To indicate that a web page is using the UTF-8 encoding of Unicode, an author needs to include an empty element called an encoding declaration in the headmatter of the page. For XHTML, the best-supported method of adding an encoding declaration is with a <meta> empty element with two attributes: an http-equiv attribute of "Content-Type", indicating that the meta element is defining the content type of the page, and a content attribute indicating that the content type of the page is html in the UTF-8 encoding, which is done with the value "text/html; charset=utf-8". These values must be typed exactly as shown in the example below.

<meta http-equiv="Content-Type" content="text/html; charset=utf-8">

Because the meta element is an empty element in an XML vocabulary, it is self-closing (i.e., has a slash at the end of the tag). Those who insist upon using non-well-formed HTML can omit that slash.

Using Cascading Style Sheets to Declare Fonts for Different Classes

Ideally, your browser will (as Mozilla and its derivatives can) be able to locate a font which is capable of displaying any character it encounters and automatically assign that font to the necessary character. In practice, most browsers will merely check to see if a list of fonts has been provided using either the deprecated <font> element tag or (the preferred method) Cascading Style Sheet language (CSS), and only use the first available font from whichever list has been provided, regardless of whether or not that font provides a glyph for the necessary character.

The following section explains how to use Cascading Style Sheets to define default fonts for various classes; specifically, how to define a class called "Greek" to mark off document elements containing Greek text, and how to set Unicode polytonic Greek fonts as the default fonts for all document element instances which are members of that class.
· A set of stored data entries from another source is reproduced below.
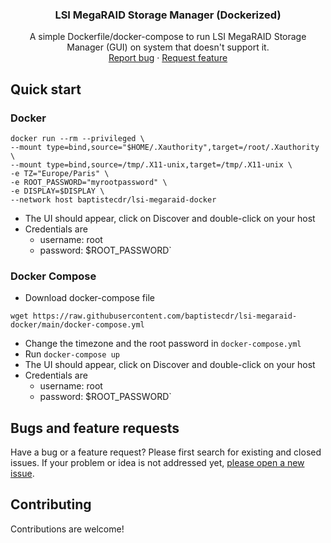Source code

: <h3 align="center">LSI MegaRAID Storage Manager (Dockerized)</h3>
<p align="center">
    A simple Dockerfile/docker-compose to run LSI MegaRAID Storage Manager (GUI) on system that doesn't support it.
    <br>
    <a href="https://github.com/baptistecdr/lsi-megaraid-docker/issues/new">Report bug</a>
    ·
    <a href="https://github.com/baptistecdr/lsi-megaraid-docker/issues/new">Request feature</a>
</p>

## Quick start

### Docker

```shell
docker run --rm --privileged \
--mount type=bind,source="$HOME/.Xauthority",target=/root/.Xauthority \
--mount type=bind,source=/tmp/.X11-unix,target=/tmp/.X11-unix \
-e TZ="Europe/Paris" \
-e ROOT_PASSWORD="myrootpassword" \
-e DISPLAY=$DISPLAY \
--network host baptistecdr/lsi-megaraid-docker
```
* The UI should appear, click on Discover and double-click on your host
* Credentials are
  * username: root
  * password: $ROOT_PASSWORD`

### Docker Compose

* Download docker-compose file
```shell
wget https://raw.githubusercontent.com/baptistecdr/lsi-megaraid-docker/main/docker-compose.yml
```
* Change the timezone and the root password in `docker-compose.yml`
* Run `docker-compose up`
* The UI should appear, click on Discover and double-click on your host
* Credentials are
  * username: root
  * password: $ROOT_PASSWORD`

## Bugs and feature requests

Have a bug or a feature request? Please first search for existing and closed issues. If your problem or idea is not
addressed yet, [please open a new issue](https://github.com/baptistecdr/lsi-megaraid-docker/issues).

## Contributing

Contributions are welcome!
Ideally, one would prefer to use the <lang> attribute of XHTML rather than creating classes for each language. Unfortunately, this method does not seem to work properly with either IE6 or Mozilla, let alone earlier browsers.

To begin with, define two classes. Call one "Greek" and the other "Latin" or "English" or whichever you prefer (since strictly speaking we're discussing writing systems rather than languages, "Latin" would be more consistent; but "English" may be less confusing for now). One does so by creating a stylesheet, either in a separate file (usually called filename.css, where filename is whatever file name the author chooses), or more easily within a <style> element within the <head> element of the <html> element.

<style type="text/css"> <!-- .Greek {font-family: Palatino Linotype, Arial Unicode MS, Athena, Lucida Sans Unicode;} .English {font-family: Palatino Linotype, Palatino, Clas Garamond, Garamond, Book Antiqua, Times New Roman, serif;} //--> </style>

It is important to include the type attribute ("type="text/css"") in the element opening tag; while most XHTML documents do use CSS for stylesheets, you cannot can't be sure that every user agent will assume that unidentified style sheets are CSS.

Here is another example designed with the distinction between precomposed characters (NFC) and combining diacriticals (NFD) in mind. It is very, very unlikely that you will be using both NFC and NFD in the same document, but I have included this example to demonstrate how the differences in each font's support of the three relevant Unicode ranges, basic Greek, combining diacriticals, and extended Greek, can be handled in the style sheet.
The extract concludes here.